According to a report from Espirito Santo Securities, term insurance
policies have the highest lapsation rate in India. “People want
returns from their insurance policies and see term insurance as a
waste of premium,” said the report titled ‘Life insurance
thematic: Let’s not give up on life yet’. So, if LIC Agents are
not recommending term plans, they are selling what people want.
If it is such a big crime to recommend endowment plans, all the
private insurers should not sell them. Are they prepared for it? In
India, nobody can sell insurance without savings component. It is
LIC's success to provide proper mixture of insurance and savings in
plans for decades, which are still able to compete with investment
instruments in returns.
The inability of the private players to break the market domination
of LIC even after 14 years (life term in India!), makes them to
lament like this, calling themselves it a “study”! Whatever it
may, the phrase “commission driven sales behavior”, used to
describe about LIC Agents must be strongly condemned!

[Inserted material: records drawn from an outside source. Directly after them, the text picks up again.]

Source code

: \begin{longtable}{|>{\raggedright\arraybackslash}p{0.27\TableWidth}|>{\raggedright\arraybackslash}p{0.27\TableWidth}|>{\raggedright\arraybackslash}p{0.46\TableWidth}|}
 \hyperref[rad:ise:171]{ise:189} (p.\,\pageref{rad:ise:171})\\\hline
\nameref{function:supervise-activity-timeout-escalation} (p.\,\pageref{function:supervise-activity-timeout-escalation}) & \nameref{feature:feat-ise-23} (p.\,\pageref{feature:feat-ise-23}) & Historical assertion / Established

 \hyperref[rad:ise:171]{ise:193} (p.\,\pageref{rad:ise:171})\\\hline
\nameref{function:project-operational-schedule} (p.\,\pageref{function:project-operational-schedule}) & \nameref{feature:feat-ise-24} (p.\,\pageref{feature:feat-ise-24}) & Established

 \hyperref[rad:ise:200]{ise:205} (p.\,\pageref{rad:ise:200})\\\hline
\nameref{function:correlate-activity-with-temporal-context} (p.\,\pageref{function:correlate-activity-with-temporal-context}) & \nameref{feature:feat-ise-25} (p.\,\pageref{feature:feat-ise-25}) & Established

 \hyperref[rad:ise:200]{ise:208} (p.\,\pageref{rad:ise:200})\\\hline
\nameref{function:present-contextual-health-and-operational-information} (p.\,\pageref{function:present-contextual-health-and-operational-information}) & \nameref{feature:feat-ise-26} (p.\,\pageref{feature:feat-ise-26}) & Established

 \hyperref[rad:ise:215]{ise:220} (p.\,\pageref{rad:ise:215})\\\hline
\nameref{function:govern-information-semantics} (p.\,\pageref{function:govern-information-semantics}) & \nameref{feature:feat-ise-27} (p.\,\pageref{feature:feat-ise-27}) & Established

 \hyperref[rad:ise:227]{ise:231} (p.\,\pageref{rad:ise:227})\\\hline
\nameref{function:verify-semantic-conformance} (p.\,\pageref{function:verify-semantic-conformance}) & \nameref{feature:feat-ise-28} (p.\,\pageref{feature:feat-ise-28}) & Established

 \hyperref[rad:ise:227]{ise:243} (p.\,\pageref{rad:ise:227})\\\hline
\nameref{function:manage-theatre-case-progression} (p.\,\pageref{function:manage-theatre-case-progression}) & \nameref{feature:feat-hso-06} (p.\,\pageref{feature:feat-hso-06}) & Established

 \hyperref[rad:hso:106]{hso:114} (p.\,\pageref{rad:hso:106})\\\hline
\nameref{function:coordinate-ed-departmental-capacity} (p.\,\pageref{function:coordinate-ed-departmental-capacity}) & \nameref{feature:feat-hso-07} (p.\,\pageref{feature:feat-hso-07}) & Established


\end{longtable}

The study actually accept that it is unable to find much difference
with private agents. But, at the same time it tries to create an
illusion that LIC's agents (only) are doing mis-selling. The news
and other items in media and web are also purposefully trying to
magnify the illusion.
According to Irda’s Annual Report 2011-12, the highest number of
complaints in life insurance related to mis-selling. RBI noted (in
the Financial Stability Report) that, they mainly pertained to the
private sector, though LIC leads the business with a 70 per cent
share. These statements clearly expose the motive of the “study”!
*****
IRDA now allowed Banks to act as insurance brokers. Until now banks
are working as corporate agent for one insurance company each in
Life and General. The new guidelines allow them to sell the products
of all companies. IRDA argues that banks' relationship with the
customer is fiduciary (a legal relationship of trust and confidence
between two parties) and hence it is not fair for banks to act as
agent for a particular company and giving no choice to their
customers.
Actually this move is not to support the customers. The late
entrants of insurance field are having no bank left to get a tie up
and they were asking repeatedly to allow banks to sell products of
more than one company.
But, RBI's financial stability report cautioned about mis-selling of
insurance products by banks. It observed banks did not have a clear
segregation of duties of marketing personnel from other branch
functions, and bank employees were directly receiving incentives from
third parties such as insurance companies for selling their products.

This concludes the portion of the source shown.